- _YOUR TASK_
Find the word "event" in the data, then copy each line where it is found.

- _RECORDS SUPPLIED_
---------------

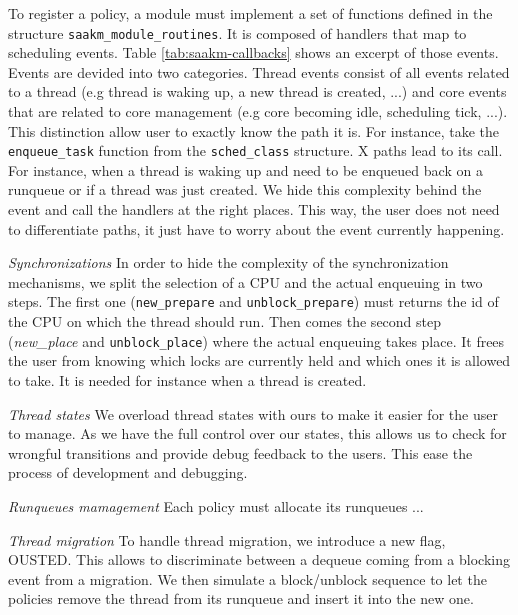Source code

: \par To register a policy, a module must implement a set of functions defined in the structure \texttt{saakm\_module\_routines}. It is composed of handlers that map to scheduling events. Table \ref{tab:saakm-callbacks} shows an excerpt of those events. Events are devided into two categories. Thread events consist of all events related to a thread (e.g thread is waking up, a new thread is created, ...) and core events that are related to core management (e.g core becoming idle, scheduling tick, ...). This distinction allow user to exactly know the path it is. For instance, take the \texttt{enqueue\_task} function from the \texttt{sched\_class} structure. X  paths lead to its call. For instance, when a thread is waking up and need to be enqueued back on a runqueue or if a thread was just created. We hide this complexity behind the event and call the handlers at the right places. This way, the user does not need to differentiate paths, it just have to worry about the event currently happening.\newline
\par \textit{Synchronizations} In order to hide the complexity of the synchronization mechanisms, we split the selection of a CPU and the actual enqueuing in two steps. The first one (\texttt{new\_prepare} and \texttt{unblock\_prepare}) must returns the id of the CPU on which the thread should run. Then comes the second step (\textit{new\_place} and \texttt{unblock\_place}) where the actual enqueuing takes place. It frees the user from knowing which locks are currently held and which ones it is allowed to take. It is needed for instance when a thread is created.  \newline
\par \textit{Thread states} We overload thread states with ours to make it easier for the user to manage. As we have the full control over our states, this allows us to check for wrongful transitions and provide debug feedback to the users. This ease the process of development and debugging. \newline
\par \textit{Runqueues mamagement} Each policy must allocate its runqueues ...

\par \textit{Thread migration} To handle thread migration, we introduce a new flag, OUSTED. This allows to discriminate between a dequeue coming from a blocking event from a migration. We then simulate a block/unblock sequence to let the policies remove the thread from its runqueue and insert it into the new one.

---------------

- _RESPONSE FOR THIS EXERCISE_
: \par To register a policy, a module must implement a set of functions defined in the structure \texttt{saakm\_module\_routines}. It is composed of handlers that map to scheduling events. Table \ref{tab:saakm-callbacks} shows an excerpt of those events. Events are devided into two categories. Thread events consist of all events related to a thread (e.g thread is waking up, a new thread is created, ...) and core events that are related to core management (e.g core becoming idle, scheduling tick, ...). This distinction allow user to exactly know the path it is. For instance, take the \texttt{enqueue\_task} function from the \texttt{sched\_class} structure. X  paths lead to its call. For instance, when a thread is waking up and need to be enqueued back on a runqueue or if a thread was just created. We hide this complexity behind the event and call the handlers at the right places. This way, the user does not need to differentiate paths, it just have to worry about the event currently happening.\newline
\par \textit{Thread migration} To handle thread migration, we introduce a new flag, OUSTED. This allows to discriminate between a dequeue coming from a blocking event from a migration. We then simulate a block/unblock sequence to let the policies remove the thread from its runqueue and insert it into the new one.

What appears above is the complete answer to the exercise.